- [What the exercise asks]:
Report every line from the following entries that contains the string "Type".

====================

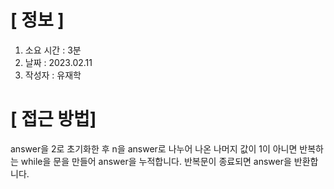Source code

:# **[ 정보 ]**
1. 소요 시간 : 3분
2. 날짜 : 2023.02.11
3. 작성자 : 유재학

# **[ 접근 방법]**
answer을 2로 초기화한 후 n을 answer로 나누어 나온 나머지 값이 1이 아니면 반복하는 while을 문을 만들어 answer을 누적합니다. 반복문이 종료되면 answer을 반환합니다.
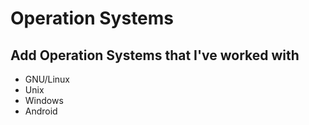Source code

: # Operation Systems

## Add Operation Systems that I've worked with

- GNU/Linux
- Unix
- Windows
- Android
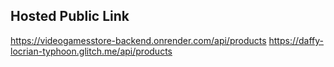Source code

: ## Hosted Public Link
https://videogamesstore-backend.onrender.com/api/products
https://daffy-locrian-typhoon.glitch.me/api/products
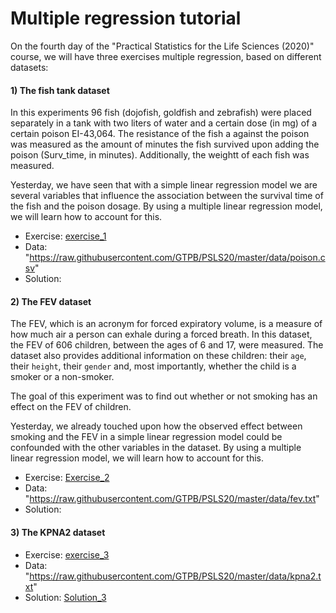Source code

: # Multiple regression tutorial

On the fourth day of the "Practical Statistics for the Life Sciences (2020)" course, we will have three exercises multiple regression, based on different datasets:

#### 1) The fish tank dataset

In this experiments 96 fish (dojofish, goldfish and zebrafish) were placed separately in a tank with two liters of water and
a certain dose (in mg) of a certain poison EI-43,064. The resistance of the fish a against the poison was measured as the
amount of minutes the fish survived upon adding the poison (Surv_time, in minutes). Additionally, the weightt of each fish was
measured.

Yesterday, we have seen that with a simple linear regression model we are several variables that influence the association
between the survival time of the fish and the poison dosage. By using a multiple linear regression model, we will learn 
how to account for this.

- Exercise: [exercise_1](./08-MultipleRegression_fish_half.html)
- Data: "https://raw.githubusercontent.com/GTPB/PSLS20/master/data/poison.csv"
- Solution: 

#### 2) The FEV dataset

The FEV, which is an acronym for forced expiratory volume, is a measure of how much air a person can exhale during  a forced 
breath. In this dataset, the FEV of 606 children, between the ages of 6 and 17, were measured. The dataset also provides 
additional information on  these children: their `age`, their `height`, their `gender` and, most importantly, whether the 
child is a smoker or a non-smoker.

The goal of this experiment was to find out whether or not smoking has an effect on the FEV of children.

Yesterday, we already touched upon how the observed effect between smoking and the FEV in a simple linear regression
model could be confounded with the other variables in the dataset. By using a multiple linear regression model, we will learn 
how to account for this.

- Exercise: [Exercise_2](./08-MultipleRegression_FEV_half.html)
- Data: "https://raw.githubusercontent.com/GTPB/PSLS20/master/data/fev.txt"
- Solution:

#### 3) The KPNA2 dataset

- Exercise: [exercise_3](./08-multipleRegression_KPNA2_half.html)
- Data: "https://raw.githubusercontent.com/GTPB/PSLS20/master/data/kpna2.txt"
- Solution: [Solution_3](./08-multipleRegression_KPNA2.html)













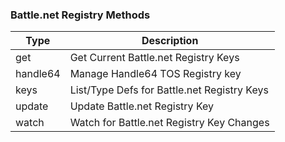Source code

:### Battle.net Registry Methods
| Type      | Description |
| ----------- | ----------- |
| get      | Get Current Battle.net Registry Keys |
| handle64   | Manage Handle64 TOS Registry key |
| keys   | List/Type Defs for Battle.net Registry Keys |
| update   | Update Battle.net Registry Key |
| watch   | Watch for Battle.net Registry Key Changes |
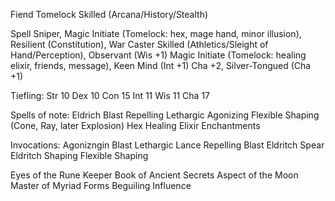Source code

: 
Fiend Tomelock
Skilled (Arcana/History/Stealth)

Spell Sniper, Magic Initiate (Tomelock: hex, mage hand, minor illusion),
Resilient (Constitution), War Caster
Skilled (Athletics/Sleight of Hand/Perception), Observant (Wis +1)
Magic Initiate (Tomelock: healing elixir, friends, message), Keen Mind (Int +1)
Cha +2, Silver-Tongued (Cha +1)

Tiefling:
  Str 10
  Dex 10
  Con 15
  Int 11
  Wis 11
  Cha 17

Spells of note:
  Eldrich Blast
    Repelling
    Lethargic
    Agonizing
    Flexible Shaping (Cone, Ray, later Explosion)
  Hex
  Healing Elixir
  Enchantments

Invocations:
  Agonizngin Blast
  Lethargic Lance
  Repelling Blast
  Eldritch Spear
  Eldritch Shaping
  Flexible Shaping

  Eyes of the Rune Keeper
  Book of Ancient Secrets
  Aspect of the Moon
  Master of Myriad Forms
  Beguiling Influence
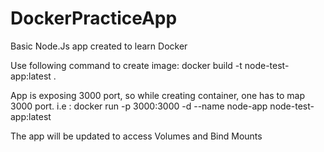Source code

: # DockerPracticeApp
Basic Node.Js app created to learn Docker 

Use following command to create image:   docker build -t node-test-app:latest .

App is exposing 3000 port, so while creating container, one has to map 3000 port. i.e : docker run -p 3000:3000 -d --name node-app node-test-app:latest

The app will be updated to access Volumes and Bind Mounts

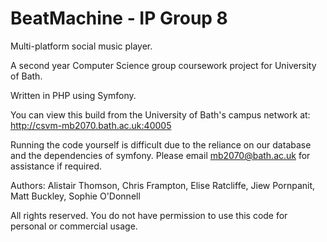 BeatMachine - IP Group 8
===========

Multi-platform social music player.

A second year Computer Science group coursework project for University of Bath.

Written in PHP using Symfony.

You can view this build from the University of Bath's campus network at: http://csvm-mb2070.bath.ac.uk:40005

Running the code yourself is difficult due to the reliance on our database and the dependencies of symfony. Please email mb2070@bath.ac.uk for assistance if required.

Authors:
Alistair Thomson, Chris Frampton, Elise Ratcliffe, Jiew Pornpanit, Matt Buckley, Sophie O'Donnell

All rights reserved. You do not have permission to use this code for personal or commercial usage.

====================

- [Exercise solution]:
| Type      | Description |
| keys   | List/Type Defs for Battle.net Registry Keys |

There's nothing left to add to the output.